Logging within the Secure Hybrid Cloud

When we think of logging within the secure hybrid cloud, we tend to think of analytics, but there is more to logging than just reviewing the data there are also discussions on what to collect and from where as well as why collect the data? For security purposes we may start with collecting access data and work out from there, but most logs from complex systems such as a secure hybrid cloud include many different forms of log data and in some cases, not enough. Perhaps what log data you can retrieve may be a deciding point for hybrid cloud services as logs are used not only for audit purposes, but also for trouble shooting and forensics. What log data do you collect within your secure hybrid cloud?
When we look at our high level architecture we notice that logging is in almost every component of a secure hybrid cloud. But it is greyed out. Logging is an aspect of the secure hybrid cloud components that exists, but we may not get all the data we desire out of a particular service, because it may not exist, require time consuming requests to cloud providers and even in our own data center may be out of our immediate control. Therefore, it is greyed out. In some SaaS clouds, log data may not even contain crucial details like who accessed the data last, when and how they accessed it, and from where it was accessed?

Secure Hybrid Cloud
Figure 1: Secure Hybrid Cloud
There are three parts to our secure hybrid cloud that are of interest:

  • Cloud – The cloud includes all those places outside our immediate control where data could end up or be taken from. In some cases, it is even used to further our transitional goals. This is where APIs tend to live.
  • Data Center – The data center is generally within our control and could be a private cloud or just a collection of virtual and physical machines. The data center may transfer data between multiple data centers or  back and forth to the cloud. Check out these posts:

When we talk about logging within the secure hybrid cloud, just like our discussions on analytics, we have to look at the entire secure hybrid cloud and not just one part of it. We really want all the data from each layer to get the entire picture.

Logging: Transition Layer

Logging in the transition layer of the hybrid cloud which includes end-user computing, identity, APIs and Gateways, as well as data protection is a crucial component of any logging scheme for a hybrid cloud. This is the layer that tells us the WHO accessed our data, WHERE our data is accessed, WHAT data was accessed, HOW we access our data, WHEN we access our data, and most likely WHY. To this end we need logging that gives us this information: who, what, where, when, how, and why. We also need to send this logging data to a central log repository that allows us to query it at any time. Generally, logs of this nature are sent to a SIEM in our data center but there is a new class of logging cloud services such as from Splunk that are also good repositories.
Since we enter and generally manipulate our data through the transition components of the secure hybrid cloud, we can determine quite a bit we normally would not be able to get and into this layer we may need to add more logging to retrieve that data. It is very hard to determine what user ultimately initiated a data request after jumping through multiple layers of security. For example:

We connect to our secure hybrid cloud over a secure tunnel to a virtual desktop. We have logged into the tunnel with one ID and from there we access a virtual desktop as another user in which we bring up a tool like VMware Horizon Application Manager to access a service such as Box.net within the cloud using another user. We retrieve an encrypted file and using a virtual hardware security module we retrieve the key using another user, which then decrypts the data which is now accessible to be read from within the virtual desktop within the view session.

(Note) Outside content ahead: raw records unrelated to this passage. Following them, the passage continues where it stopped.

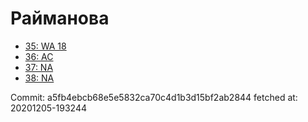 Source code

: # Райманова
- [35: WA 18](35.md)
- [36: AC](36.md)
- [37: NA](37.md)
- [38: NA](38.md)

Commit: a5fb4ebcb68e5e5832ca70c4d1b3d15bf2ab2844
 fetched at: 20201205-193244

Alternatively, we could directly access Box.net as a different user than the above, retrieve the file from Box.net using another username,  decrypt on our mobile device using Vormetric’s encryption technology, and display the data upon our mobile device.

Mapping User Identifiers

In the first example we have used at least four different users and several different services, one of which is in the cloud. In the second example we have stayed exclusively outside our data center. Both of which are quite possible and valuable to allow. But we need to know which user accessed the data, so how can we do that?
In the first example, we would need to map users in some fashion which requires us to have all the user identifiers used by the user: tunnel, desktop, Box.net, and virtual hardware security module. In the second, we need to map mobile device to user and the user within Box.net. Neither of which are really all that easy to do. We at most have logs from each of the services that could give us user identifiers in at least a tokenized form and some idea of the data accessed. But the key is to be able to get into a log the data so we can later analyze.
But once the data is gotten how do you correlate the data to each other? User Access Management and user detection is a key feature of next generation firewalls, but we need more than that, we need to determine the user identity across the entire secure hybrid cloud and a centralized identity manager could do that for us, regardless of how we access the data. In either case we need to pick tools that log the critical bits of data for later or even real-time analysis.

Closing Thoughts

The need to gather adequate logs for forensic, audit, and other needs is crucial within a secure hybrid cloud. What data we can get from those logs is even more important. If we cannot find out who,  did what, when, where, and how then we are missing crucial data that could help us to uncover a breach. Ideally we want to deny access to crucial data based on not just who, but from where, and maybe even from what device.  Such as, if the data is being accessed from outside a nation, we may want to redirect the user to a different location. If the data is being accessed from a well known mobile device (one we control), we can grant certain accesses but if it is a device we do not know, then we grant a more public access to the data which leaves out such things as PII.
We can get most if not all this information from well formed logs which can then be analyzed in real-time to provide better rules for data handling, but we need the log data first! So pick tools to use within your secure hybrid cloud that give us the necessary information and log to a central repository somewhere.
What data is crucial within your logs? Do you log from your cloud services into a central repository?